© JUNGE FREIHEIT Verlag GmbH & Co. www.jungefreiheit.de 23/16 / 03. Juni 2016

In seltener Weise alterslose Analysen
Ein kleiner Gesprächsband des Geschichtsdenkers Ernst Nolte widmet sich zukünftigen Heraus- forderungen durch den Islamismus
Thorsten Hinz

Dieser schmale, zweisprachige Band mit einem Gespräch über den Islam und Europa setzt den Schlußpunkt unter die öffentliche Tätigkeit des inzwischen 93jährigen Historikers und Geschichtsdenkers Ernst Nolte. Das Gespräch erscheint auf deutsch und französisch in der Edition Europolis, die der Berliner Wirtschaftswissenschaftler Markus C. Kerber herausgibt. 

Seit gut zehn Jahren widmet Nolte sich dem Islam in der Überzeugung, daß er für die Zukunft Deutschands und Europas entscheidend sein wird. 2009 erschien das Buch „Die dritte radikale Widerstandsbewegung: Der Islamismus“, mit dem er sein Lebenswerk, das dem europäischen und dem ideologischen Weltbürgerkrieg im 20. Jahrhundert gewidmet ist, thematisch ergänzt und vervollständigt.

Nolte bestreitet ausdrücklich, über prophetische Gaben zu verfügen. Seine Fähigkeit aber, aktuelle Probleme in ein weitgespanntes geschichtliches Kontinuum zu stellen und innerhalb dieses Kontextes zu analysieren, läßt diese als beinahe abgeschlossene Ereignisse erscheinen, was seinen tagespolitischen Äußerungen wiederum einen prognostischen Wert verleiht und sie in seltener Weise alterslos macht.

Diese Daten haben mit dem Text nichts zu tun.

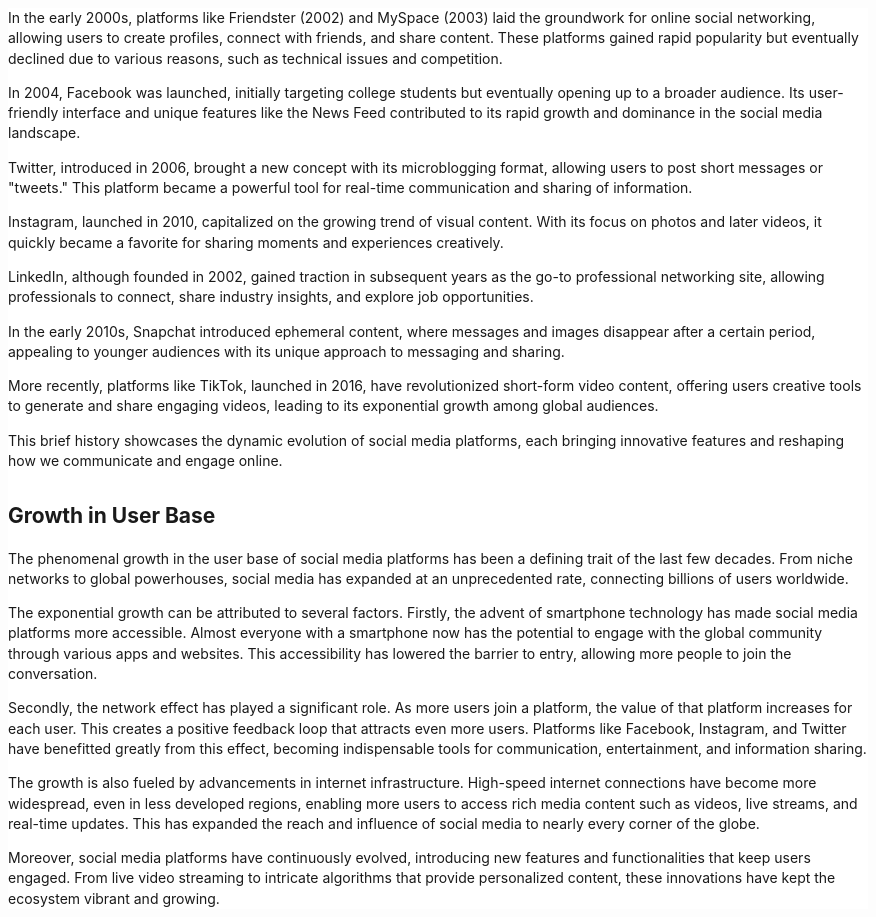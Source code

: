 In the early 2000s, platforms like Friendster (2002) and MySpace (2003) laid the groundwork for online social networking, allowing users to create profiles, connect with friends, and share content. These platforms gained rapid popularity but eventually declined due to various reasons, such as technical issues and competition.

In 2004, Facebook was launched, initially targeting college students but eventually opening up to a broader audience. Its user-friendly interface and unique features like the News Feed contributed to its rapid growth and dominance in the social media landscape.

Twitter, introduced in 2006, brought a new concept with its microblogging format, allowing users to post short messages or "tweets." This platform became a powerful tool for real-time communication and sharing of information.

Instagram, launched in 2010, capitalized on the growing trend of visual content. With its focus on photos and later videos, it quickly became a favorite for sharing moments and experiences creatively.

LinkedIn, although founded in 2002, gained traction in subsequent years as the go-to professional networking site, allowing professionals to connect, share industry insights, and explore job opportunities.

In the early 2010s, Snapchat introduced ephemeral content, where messages and images disappear after a certain period, appealing to younger audiences with its unique approach to messaging and sharing.

More recently, platforms like TikTok, launched in 2016, have revolutionized short-form video content, offering users creative tools to generate and share engaging videos, leading to its exponential growth among global audiences.

This brief history showcases the dynamic evolution of social media platforms, each bringing innovative features and reshaping how we communicate and engage online.
## Growth in User Base
The phenomenal growth in the user base of social media platforms has been a defining trait of the last few decades. From niche networks to global powerhouses, social media has expanded at an unprecedented rate, connecting billions of users worldwide.

The exponential growth can be attributed to several factors. Firstly, the advent of smartphone technology has made social media platforms more accessible. Almost everyone with a smartphone now has the potential to engage with the global community through various apps and websites. This accessibility has lowered the barrier to entry, allowing more people to join the conversation.

Secondly, the network effect has played a significant role. As more users join a platform, the value of that platform increases for each user. This creates a positive feedback loop that attracts even more users. Platforms like Facebook, Instagram, and Twitter have benefitted greatly from this effect, becoming indispensable tools for communication, entertainment, and information sharing.

The growth is also fueled by advancements in internet infrastructure. High-speed internet connections have become more widespread, even in less developed regions, enabling more users to access rich media content such as videos, live streams, and real-time updates. This has expanded the reach and influence of social media to nearly every corner of the globe.

Moreover, social media platforms have continuously evolved, introducing new features and functionalities that keep users engaged. From live video streaming to intricate algorithms that provide personalized content, these innovations have kept the ecosystem vibrant and growing.
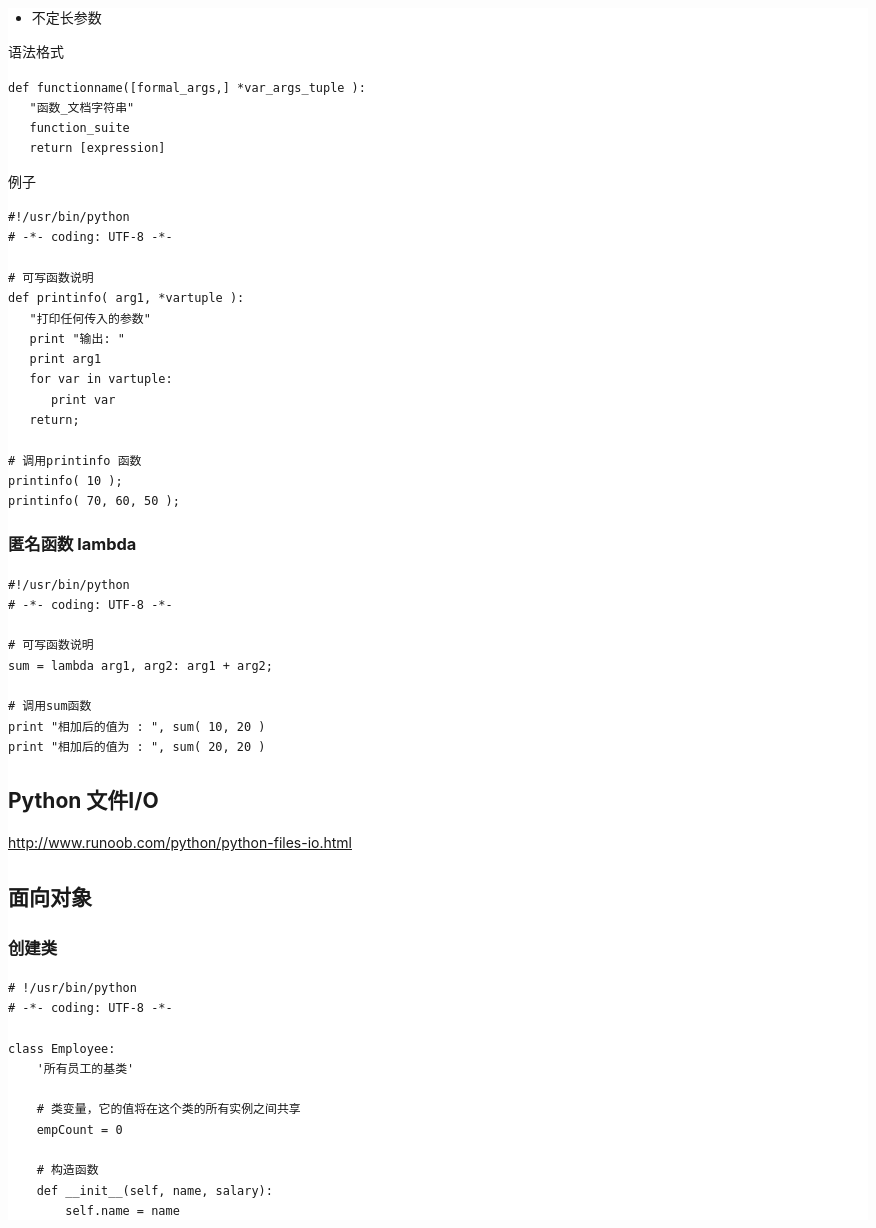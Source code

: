 - 不定长参数

语法格式

```
def functionname([formal_args,] *var_args_tuple ):
   "函数_文档字符串"
   function_suite
   return [expression]
```

例子

```
#!/usr/bin/python
# -*- coding: UTF-8 -*-
 
# 可写函数说明
def printinfo( arg1, *vartuple ):
   "打印任何传入的参数"
   print "输出: "
   print arg1
   for var in vartuple:
      print var
   return;
 
# 调用printinfo 函数
printinfo( 10 );
printinfo( 70, 60, 50 );
```

### 匿名函数 lambda

```
#!/usr/bin/python
# -*- coding: UTF-8 -*-
 
# 可写函数说明
sum = lambda arg1, arg2: arg1 + arg2;
 
# 调用sum函数
print "相加后的值为 : ", sum( 10, 20 )
print "相加后的值为 : ", sum( 20, 20 )
```

## Python 文件I/O

http://www.runoob.com/python/python-files-io.html

## 面向对象

### 创建类

```
# !/usr/bin/python
# -*- coding: UTF-8 -*-

class Employee:
    '所有员工的基类'

    # 类变量，它的值将在这个类的所有实例之间共享
    empCount = 0

    # 构造函数
    def __init__(self, name, salary):
        self.name = name
```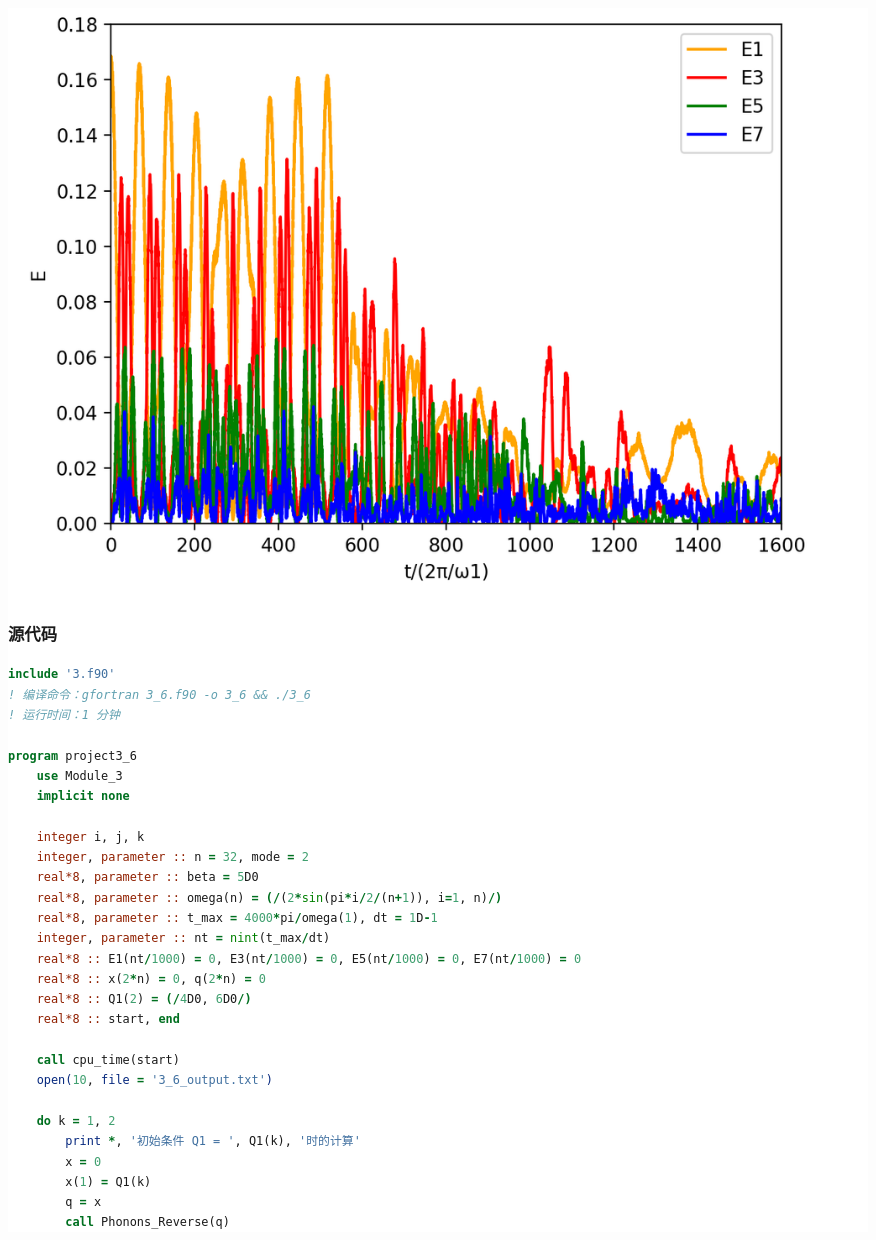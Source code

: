 ![$Q_1$ = 6 时的长期行为](3_6_3.png)

### 源代码

```fortran
include '3.f90'
! 编译命令：gfortran 3_6.f90 -o 3_6 && ./3_6
! 运行时间：1 分钟

program project3_6
    use Module_3
    implicit none

    integer i, j, k
    integer, parameter :: n = 32, mode = 2
    real*8, parameter :: beta = 5D0
    real*8, parameter :: omega(n) = (/(2*sin(pi*i/2/(n+1)), i=1, n)/)
    real*8, parameter :: t_max = 4000*pi/omega(1), dt = 1D-1
    integer, parameter :: nt = nint(t_max/dt)
    real*8 :: E1(nt/1000) = 0, E3(nt/1000) = 0, E5(nt/1000) = 0, E7(nt/1000) = 0
    real*8 :: x(2*n) = 0, q(2*n) = 0
    real*8 :: Q1(2) = (/4D0, 6D0/)
    real*8 :: start, end

    call cpu_time(start)
    open(10, file = '3_6_output.txt')

    do k = 1, 2
        print *, '初始条件 Q1 = ', Q1(k), '时的计算'
        x = 0
        x(1) = Q1(k)
        q = x
        call Phonons_Reverse(q)

```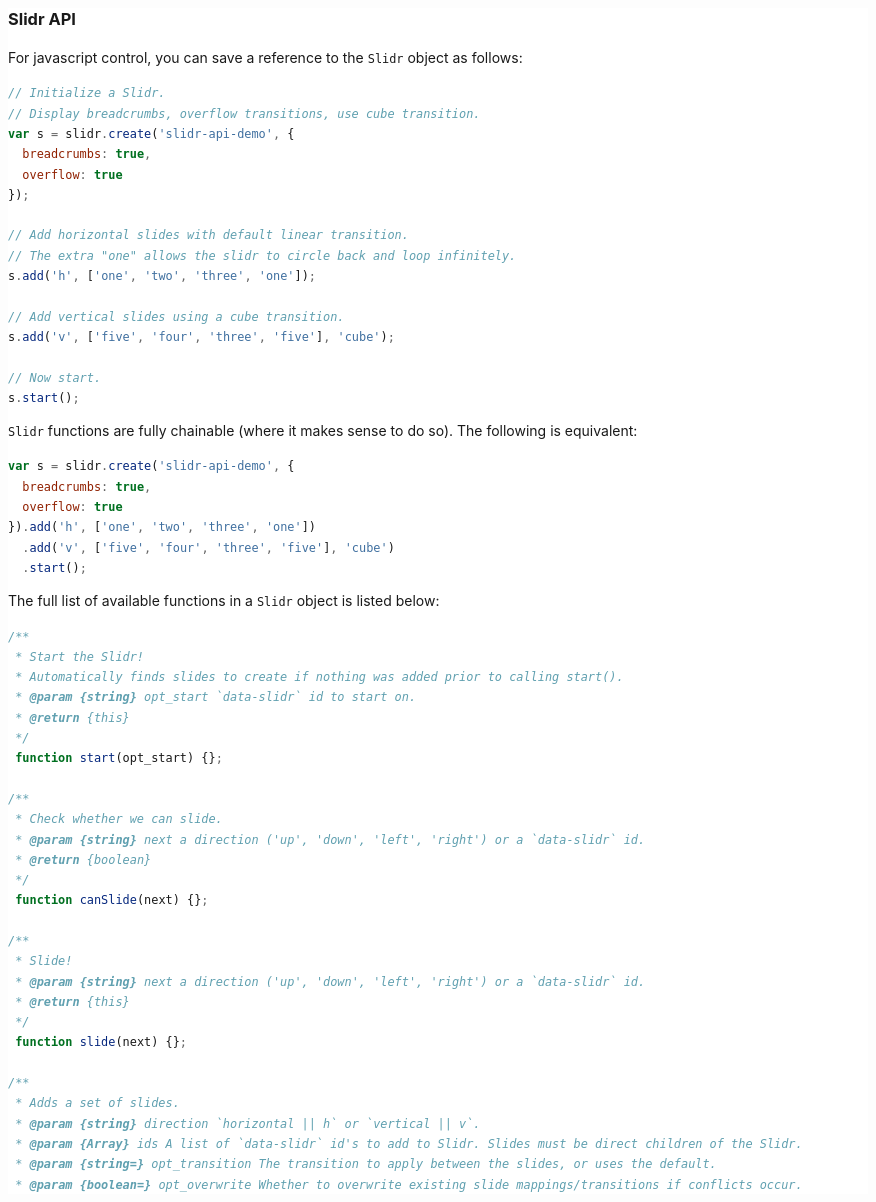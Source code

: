 ### Slidr API
For javascript control, you can save a reference to the `Slidr` object as follows:

```javascript
// Initialize a Slidr. 
// Display breadcrumbs, overflow transitions, use cube transition.
var s = slidr.create('slidr-api-demo', {
  breadcrumbs: true,
  overflow: true
});

// Add horizontal slides with default linear transition.
// The extra "one" allows the slidr to circle back and loop infinitely.
s.add('h', ['one', 'two', 'three', 'one']);

// Add vertical slides using a cube transition.
s.add('v', ['five', 'four', 'three', 'five'], 'cube');

// Now start.
s.start();
```

`Slidr` functions are fully chainable (where it makes sense to do so). The following is equivalent:

```javascript
var s = slidr.create('slidr-api-demo', {
  breadcrumbs: true,
  overflow: true
}).add('h', ['one', 'two', 'three', 'one'])
  .add('v', ['five', 'four', 'three', 'five'], 'cube')
  .start();
```

The full list of available functions in a `Slidr` object is listed below:

```javascript
/**
 * Start the Slidr!
 * Automatically finds slides to create if nothing was added prior to calling start().
 * @param {string} opt_start `data-slidr` id to start on.
 * @return {this}
 */
 function start(opt_start) {};

/**
 * Check whether we can slide.
 * @param {string} next a direction ('up', 'down', 'left', 'right') or a `data-slidr` id.
 * @return {boolean}
 */
 function canSlide(next) {};

/**
 * Slide!
 * @param {string} next a direction ('up', 'down', 'left', 'right') or a `data-slidr` id.
 * @return {this}
 */
 function slide(next) {};

/**
 * Adds a set of slides.
 * @param {string} direction `horizontal || h` or `vertical || v`.
 * @param {Array} ids A list of `data-slidr` id's to add to Slidr. Slides must be direct children of the Slidr.
 * @param {string=} opt_transition The transition to apply between the slides, or uses the default.
 * @param {boolean=} opt_overwrite Whether to overwrite existing slide mappings/transitions if conflicts occur.
```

Die Aussichten, die er hier eröffnet, sind nicht gerade beruhigend. Es gibt Nolte zu denken, daß der IS trotz oder sogar wegen der verübten Grausamkeiten eine starke Attraktivität auf junge Muslime in Deutschland, aber auch auf Nichtmuslime ausübt. Sein „Kalifat“ könnte sich als eine Art Kirchenstaat herausstellen, der einerseits auf eigenem Territorium eine gewisse Macht ausübt und zugleich im Westen durch die Zuwanderung über Anhänger verfügt.

Solange die Vorteile für die muslimische Bevölkerung nach ihrer Auswanderung in den Westen überwiegen und sie quantitativ eine kleine Minderheit bleibt, meint Nolte, dürften die Radikalen unter ihnen keine Dominanz gewinnen. Es könnte sogar sein, daß einige der Zuwanderer zu den „besseren Deutschen“ würden. Implizit heißt das aber auch: Je mehr von ihnen nach Europa kommen, um so größer wird die Zahl derer, die sich als Verlierer fühlen, weil die Sozialstaaten nicht mehr jeden von ihnen ruhigstellen können, und desto größer werden ihre Möglichkeiten, die Mehrheitsgesellschaft unter Druck zu setzen. Schließlich sei der Islam eine „unaufgeklärte“ Religion mit einem ungebrochenen Eroberungswillen.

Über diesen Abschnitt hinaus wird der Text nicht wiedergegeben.